DATASET >>
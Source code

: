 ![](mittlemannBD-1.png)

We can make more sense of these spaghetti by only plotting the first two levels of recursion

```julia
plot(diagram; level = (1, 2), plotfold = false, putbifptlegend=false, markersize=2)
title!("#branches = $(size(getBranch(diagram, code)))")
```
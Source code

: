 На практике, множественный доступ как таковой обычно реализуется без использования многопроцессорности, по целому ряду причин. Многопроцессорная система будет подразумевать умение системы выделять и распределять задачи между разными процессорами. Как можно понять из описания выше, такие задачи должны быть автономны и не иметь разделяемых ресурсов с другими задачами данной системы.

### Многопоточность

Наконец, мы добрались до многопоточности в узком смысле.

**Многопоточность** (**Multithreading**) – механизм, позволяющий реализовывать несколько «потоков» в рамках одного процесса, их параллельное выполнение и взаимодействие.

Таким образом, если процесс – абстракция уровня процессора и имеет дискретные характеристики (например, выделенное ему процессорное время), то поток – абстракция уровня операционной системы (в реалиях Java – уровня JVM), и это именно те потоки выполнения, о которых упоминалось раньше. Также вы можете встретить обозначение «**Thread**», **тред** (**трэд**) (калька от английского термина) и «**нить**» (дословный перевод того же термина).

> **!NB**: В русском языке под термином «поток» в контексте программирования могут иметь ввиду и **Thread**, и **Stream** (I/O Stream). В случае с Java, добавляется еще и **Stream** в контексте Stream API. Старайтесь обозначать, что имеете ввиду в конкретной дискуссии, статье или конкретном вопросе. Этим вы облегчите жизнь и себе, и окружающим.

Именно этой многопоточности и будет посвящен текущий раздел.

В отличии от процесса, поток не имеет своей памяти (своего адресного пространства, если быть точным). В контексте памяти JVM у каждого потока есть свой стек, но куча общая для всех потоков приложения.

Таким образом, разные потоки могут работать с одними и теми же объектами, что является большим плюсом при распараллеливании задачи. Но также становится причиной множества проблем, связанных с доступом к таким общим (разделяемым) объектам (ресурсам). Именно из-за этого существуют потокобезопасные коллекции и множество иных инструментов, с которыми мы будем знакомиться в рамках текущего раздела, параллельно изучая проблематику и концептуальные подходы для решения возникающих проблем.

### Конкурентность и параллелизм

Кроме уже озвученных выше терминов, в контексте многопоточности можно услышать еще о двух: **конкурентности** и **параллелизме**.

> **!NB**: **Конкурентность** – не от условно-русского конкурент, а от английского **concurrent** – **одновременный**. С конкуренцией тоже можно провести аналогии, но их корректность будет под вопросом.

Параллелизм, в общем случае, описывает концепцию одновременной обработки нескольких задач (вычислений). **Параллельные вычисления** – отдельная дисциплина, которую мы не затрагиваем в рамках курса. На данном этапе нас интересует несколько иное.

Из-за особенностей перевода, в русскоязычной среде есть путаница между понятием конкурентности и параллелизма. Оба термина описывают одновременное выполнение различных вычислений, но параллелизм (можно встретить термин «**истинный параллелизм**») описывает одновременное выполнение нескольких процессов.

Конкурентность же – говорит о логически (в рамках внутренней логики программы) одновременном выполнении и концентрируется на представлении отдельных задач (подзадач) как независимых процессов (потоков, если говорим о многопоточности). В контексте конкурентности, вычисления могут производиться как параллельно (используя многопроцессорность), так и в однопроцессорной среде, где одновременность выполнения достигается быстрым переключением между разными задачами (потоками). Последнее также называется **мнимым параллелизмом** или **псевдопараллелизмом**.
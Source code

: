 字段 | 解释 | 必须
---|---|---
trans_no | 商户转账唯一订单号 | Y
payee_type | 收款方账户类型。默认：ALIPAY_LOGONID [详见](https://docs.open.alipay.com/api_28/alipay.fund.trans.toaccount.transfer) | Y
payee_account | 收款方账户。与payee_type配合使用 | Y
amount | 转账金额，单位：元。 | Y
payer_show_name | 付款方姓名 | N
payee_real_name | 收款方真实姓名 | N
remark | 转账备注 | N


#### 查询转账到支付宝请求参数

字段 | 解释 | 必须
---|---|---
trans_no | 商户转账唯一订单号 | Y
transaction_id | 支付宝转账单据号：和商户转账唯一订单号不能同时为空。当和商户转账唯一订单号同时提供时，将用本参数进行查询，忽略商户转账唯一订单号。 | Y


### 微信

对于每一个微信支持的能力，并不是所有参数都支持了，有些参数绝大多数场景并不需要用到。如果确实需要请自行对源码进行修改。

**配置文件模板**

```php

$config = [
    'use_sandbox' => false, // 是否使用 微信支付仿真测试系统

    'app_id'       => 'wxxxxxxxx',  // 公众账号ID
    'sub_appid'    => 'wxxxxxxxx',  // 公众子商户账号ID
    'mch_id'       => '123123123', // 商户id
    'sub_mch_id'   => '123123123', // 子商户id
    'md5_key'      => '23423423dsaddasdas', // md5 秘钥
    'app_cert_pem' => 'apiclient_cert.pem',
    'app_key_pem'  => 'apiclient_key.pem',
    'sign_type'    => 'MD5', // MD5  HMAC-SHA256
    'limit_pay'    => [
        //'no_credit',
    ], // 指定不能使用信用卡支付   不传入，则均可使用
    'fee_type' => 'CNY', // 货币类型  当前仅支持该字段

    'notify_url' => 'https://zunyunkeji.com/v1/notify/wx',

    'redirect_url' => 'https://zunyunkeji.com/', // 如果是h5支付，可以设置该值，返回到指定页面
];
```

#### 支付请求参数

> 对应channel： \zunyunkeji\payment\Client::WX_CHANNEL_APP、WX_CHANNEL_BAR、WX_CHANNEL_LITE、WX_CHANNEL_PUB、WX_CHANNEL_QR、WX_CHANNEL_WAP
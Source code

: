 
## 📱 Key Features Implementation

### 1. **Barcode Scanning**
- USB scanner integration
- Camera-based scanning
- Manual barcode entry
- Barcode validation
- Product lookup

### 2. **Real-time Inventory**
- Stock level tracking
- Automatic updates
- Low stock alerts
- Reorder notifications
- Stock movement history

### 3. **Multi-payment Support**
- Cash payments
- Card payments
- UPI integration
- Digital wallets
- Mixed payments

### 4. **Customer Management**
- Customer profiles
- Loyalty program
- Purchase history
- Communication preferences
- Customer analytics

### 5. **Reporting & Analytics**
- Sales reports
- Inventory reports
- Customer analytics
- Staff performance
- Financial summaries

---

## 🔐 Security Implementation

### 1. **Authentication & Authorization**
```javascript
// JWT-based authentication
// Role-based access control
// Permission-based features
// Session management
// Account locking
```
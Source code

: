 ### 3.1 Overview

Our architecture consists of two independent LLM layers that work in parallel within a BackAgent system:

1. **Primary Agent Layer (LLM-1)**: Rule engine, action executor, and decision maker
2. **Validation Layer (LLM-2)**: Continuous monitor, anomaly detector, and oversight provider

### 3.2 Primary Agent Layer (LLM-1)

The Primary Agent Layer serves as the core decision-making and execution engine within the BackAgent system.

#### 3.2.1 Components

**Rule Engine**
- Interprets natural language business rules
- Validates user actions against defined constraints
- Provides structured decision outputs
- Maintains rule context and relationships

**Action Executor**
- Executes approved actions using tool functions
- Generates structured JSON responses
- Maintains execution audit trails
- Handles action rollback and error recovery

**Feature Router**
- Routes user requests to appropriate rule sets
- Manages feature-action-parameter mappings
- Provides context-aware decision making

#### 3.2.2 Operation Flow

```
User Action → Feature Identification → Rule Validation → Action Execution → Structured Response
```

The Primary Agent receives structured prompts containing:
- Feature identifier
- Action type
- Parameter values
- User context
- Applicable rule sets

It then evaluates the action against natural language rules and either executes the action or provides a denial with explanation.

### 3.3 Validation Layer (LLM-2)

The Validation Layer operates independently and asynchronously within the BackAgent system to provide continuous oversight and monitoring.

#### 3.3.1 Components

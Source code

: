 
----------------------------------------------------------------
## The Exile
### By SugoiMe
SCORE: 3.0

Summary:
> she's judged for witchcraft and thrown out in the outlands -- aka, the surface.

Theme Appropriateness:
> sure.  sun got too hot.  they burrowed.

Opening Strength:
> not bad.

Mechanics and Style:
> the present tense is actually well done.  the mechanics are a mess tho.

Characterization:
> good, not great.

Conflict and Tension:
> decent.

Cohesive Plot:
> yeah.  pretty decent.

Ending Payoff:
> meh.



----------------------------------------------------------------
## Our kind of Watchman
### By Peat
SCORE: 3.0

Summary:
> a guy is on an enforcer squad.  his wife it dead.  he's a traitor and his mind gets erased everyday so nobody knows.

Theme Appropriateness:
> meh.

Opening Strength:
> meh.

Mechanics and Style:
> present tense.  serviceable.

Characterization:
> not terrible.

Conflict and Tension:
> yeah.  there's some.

ASSIGNMENT >> What you give back should be exactly the lines of the data above from the line with "1. **Primary Agent" through the line with "- Interprets natural language business rules", both of those included, and nothing more.

RESULT OF THIS EXERCISE >>
1. **Primary Agent Layer (LLM-1)**: Rule engine, action executor, and decision maker
2. **Validation Layer (LLM-2)**: Continuous monitor, anomaly detector, and oversight provider

### 3.2 Primary Agent Layer (LLM-1)

The Primary Agent Layer serves as the core decision-making and execution engine within the BackAgent system.

#### 3.2.1 Components

**Rule Engine**
- Interprets natural language business rules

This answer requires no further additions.